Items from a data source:
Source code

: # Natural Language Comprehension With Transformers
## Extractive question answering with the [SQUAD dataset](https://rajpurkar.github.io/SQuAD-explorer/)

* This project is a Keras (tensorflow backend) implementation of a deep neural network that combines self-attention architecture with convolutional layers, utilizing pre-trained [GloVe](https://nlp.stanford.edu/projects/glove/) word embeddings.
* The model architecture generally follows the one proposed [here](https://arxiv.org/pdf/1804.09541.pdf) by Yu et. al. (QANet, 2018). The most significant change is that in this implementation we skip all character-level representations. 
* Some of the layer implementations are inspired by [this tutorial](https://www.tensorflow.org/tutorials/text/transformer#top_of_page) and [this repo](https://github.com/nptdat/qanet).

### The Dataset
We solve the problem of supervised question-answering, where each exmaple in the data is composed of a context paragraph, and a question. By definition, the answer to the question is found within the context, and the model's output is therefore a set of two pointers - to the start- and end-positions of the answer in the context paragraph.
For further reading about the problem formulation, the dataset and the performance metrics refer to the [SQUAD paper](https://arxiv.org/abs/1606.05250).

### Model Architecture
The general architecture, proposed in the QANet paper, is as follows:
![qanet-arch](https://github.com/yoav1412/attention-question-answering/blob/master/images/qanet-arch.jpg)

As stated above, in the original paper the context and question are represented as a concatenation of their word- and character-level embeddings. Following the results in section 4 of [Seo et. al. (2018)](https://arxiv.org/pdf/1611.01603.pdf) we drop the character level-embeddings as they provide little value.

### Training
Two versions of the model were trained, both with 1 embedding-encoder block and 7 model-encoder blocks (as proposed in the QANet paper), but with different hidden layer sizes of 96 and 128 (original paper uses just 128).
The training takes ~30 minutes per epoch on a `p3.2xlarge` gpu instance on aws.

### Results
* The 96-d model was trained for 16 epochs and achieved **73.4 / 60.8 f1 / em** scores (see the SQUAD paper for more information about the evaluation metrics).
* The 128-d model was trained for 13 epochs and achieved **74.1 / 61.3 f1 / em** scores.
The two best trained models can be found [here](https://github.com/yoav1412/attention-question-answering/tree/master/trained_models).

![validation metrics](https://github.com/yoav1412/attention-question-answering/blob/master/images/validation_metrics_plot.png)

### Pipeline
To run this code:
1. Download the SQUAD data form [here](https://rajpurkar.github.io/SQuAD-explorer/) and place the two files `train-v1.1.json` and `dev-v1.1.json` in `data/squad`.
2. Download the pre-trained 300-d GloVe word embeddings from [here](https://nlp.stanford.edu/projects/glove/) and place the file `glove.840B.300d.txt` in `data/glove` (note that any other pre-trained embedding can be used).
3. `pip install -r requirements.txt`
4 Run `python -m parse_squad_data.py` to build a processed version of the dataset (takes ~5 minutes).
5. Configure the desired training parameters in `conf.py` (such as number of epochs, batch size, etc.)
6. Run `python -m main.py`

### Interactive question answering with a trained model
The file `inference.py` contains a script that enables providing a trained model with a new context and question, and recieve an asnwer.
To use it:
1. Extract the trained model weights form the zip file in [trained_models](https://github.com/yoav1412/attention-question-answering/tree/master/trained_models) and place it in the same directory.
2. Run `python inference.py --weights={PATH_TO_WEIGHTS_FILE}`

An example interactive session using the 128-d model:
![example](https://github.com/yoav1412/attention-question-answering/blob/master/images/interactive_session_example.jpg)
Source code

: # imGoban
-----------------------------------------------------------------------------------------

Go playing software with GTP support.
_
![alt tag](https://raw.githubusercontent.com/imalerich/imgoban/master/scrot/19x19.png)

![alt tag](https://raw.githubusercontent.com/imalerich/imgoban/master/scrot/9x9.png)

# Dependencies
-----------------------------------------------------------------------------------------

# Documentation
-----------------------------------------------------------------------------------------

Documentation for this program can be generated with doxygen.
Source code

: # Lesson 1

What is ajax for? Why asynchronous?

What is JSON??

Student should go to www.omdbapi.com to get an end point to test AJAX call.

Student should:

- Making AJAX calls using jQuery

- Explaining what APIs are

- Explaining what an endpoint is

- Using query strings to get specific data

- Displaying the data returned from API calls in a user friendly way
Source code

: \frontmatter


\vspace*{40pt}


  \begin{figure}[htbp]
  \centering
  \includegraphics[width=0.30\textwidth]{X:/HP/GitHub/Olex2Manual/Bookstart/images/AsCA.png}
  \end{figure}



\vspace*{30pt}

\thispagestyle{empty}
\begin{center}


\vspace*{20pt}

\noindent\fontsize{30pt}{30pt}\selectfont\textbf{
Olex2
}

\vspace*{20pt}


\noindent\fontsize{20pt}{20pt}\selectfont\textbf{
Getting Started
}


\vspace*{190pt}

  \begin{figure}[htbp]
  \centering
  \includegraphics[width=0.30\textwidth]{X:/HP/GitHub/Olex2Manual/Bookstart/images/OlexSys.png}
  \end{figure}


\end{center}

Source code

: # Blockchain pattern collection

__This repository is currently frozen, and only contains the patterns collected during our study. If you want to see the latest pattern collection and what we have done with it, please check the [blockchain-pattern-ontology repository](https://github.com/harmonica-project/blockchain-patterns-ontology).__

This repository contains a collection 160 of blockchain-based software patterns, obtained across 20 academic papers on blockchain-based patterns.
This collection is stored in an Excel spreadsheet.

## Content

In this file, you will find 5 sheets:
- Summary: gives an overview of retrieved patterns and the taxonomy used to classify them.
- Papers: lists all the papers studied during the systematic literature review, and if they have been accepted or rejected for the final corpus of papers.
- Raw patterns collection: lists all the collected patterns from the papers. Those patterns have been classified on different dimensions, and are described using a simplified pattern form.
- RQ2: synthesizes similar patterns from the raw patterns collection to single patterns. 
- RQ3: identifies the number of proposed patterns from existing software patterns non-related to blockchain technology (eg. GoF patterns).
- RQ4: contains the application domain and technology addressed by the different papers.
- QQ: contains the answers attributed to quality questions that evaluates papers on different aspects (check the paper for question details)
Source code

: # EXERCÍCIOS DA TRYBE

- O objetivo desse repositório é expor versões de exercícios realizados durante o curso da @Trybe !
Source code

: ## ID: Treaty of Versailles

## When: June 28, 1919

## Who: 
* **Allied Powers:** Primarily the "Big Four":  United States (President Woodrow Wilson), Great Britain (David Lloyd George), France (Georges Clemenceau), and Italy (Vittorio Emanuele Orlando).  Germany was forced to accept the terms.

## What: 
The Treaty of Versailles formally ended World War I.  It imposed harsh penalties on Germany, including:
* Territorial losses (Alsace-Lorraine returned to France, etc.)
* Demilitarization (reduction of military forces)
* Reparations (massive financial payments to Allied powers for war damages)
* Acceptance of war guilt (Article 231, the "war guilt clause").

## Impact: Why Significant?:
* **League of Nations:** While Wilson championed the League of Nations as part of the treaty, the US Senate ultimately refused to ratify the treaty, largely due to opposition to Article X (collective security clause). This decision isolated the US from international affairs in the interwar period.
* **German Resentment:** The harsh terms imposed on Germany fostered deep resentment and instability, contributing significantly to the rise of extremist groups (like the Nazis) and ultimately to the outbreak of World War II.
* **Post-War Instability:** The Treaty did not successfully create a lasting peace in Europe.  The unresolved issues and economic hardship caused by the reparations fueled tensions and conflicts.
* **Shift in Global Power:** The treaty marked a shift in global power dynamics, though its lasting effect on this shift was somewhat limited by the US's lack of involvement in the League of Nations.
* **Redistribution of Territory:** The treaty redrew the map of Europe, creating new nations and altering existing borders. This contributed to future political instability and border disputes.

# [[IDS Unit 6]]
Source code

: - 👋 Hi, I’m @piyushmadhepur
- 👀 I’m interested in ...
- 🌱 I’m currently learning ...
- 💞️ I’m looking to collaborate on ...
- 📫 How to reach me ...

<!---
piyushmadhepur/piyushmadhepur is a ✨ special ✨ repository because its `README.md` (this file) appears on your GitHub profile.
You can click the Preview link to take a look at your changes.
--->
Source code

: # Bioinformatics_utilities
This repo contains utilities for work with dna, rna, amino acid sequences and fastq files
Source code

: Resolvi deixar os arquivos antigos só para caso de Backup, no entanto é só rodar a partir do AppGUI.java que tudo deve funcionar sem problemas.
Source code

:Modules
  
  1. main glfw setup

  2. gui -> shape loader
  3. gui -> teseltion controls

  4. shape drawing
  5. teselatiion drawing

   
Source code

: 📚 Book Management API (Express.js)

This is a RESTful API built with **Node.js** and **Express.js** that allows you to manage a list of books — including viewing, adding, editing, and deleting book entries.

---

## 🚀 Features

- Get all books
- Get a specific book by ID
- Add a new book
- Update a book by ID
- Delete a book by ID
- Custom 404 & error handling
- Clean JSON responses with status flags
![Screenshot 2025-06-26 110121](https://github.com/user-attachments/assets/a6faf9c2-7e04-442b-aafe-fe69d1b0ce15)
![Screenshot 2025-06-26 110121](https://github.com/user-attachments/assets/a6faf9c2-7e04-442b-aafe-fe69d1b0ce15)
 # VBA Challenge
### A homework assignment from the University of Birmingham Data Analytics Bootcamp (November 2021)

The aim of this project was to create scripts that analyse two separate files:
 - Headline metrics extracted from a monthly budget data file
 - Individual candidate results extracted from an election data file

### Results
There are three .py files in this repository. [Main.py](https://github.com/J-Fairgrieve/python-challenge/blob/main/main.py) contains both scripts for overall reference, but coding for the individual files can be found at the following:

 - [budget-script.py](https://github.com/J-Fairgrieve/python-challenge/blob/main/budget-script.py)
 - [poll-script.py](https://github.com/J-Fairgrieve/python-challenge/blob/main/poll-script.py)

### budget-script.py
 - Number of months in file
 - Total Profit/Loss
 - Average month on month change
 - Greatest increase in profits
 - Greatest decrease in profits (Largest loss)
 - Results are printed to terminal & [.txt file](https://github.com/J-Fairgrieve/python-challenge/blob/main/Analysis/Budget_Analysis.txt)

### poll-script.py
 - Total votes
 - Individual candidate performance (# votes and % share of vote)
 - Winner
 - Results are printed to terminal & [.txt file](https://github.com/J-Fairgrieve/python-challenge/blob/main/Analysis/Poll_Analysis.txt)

◆ **Task item**: Scan the records above for the lines holding "of military forces)" and "## Impact: Why". Transcribe those two and every line between them word for word, and no others.

◆ **Answer section**:
* Demilitarization (reduction of military forces)
* Reparations (massive financial payments to Allied powers for war damages)
* Acceptance of war guilt (Article 231, the "war guilt clause").

## Impact: Why Significant?:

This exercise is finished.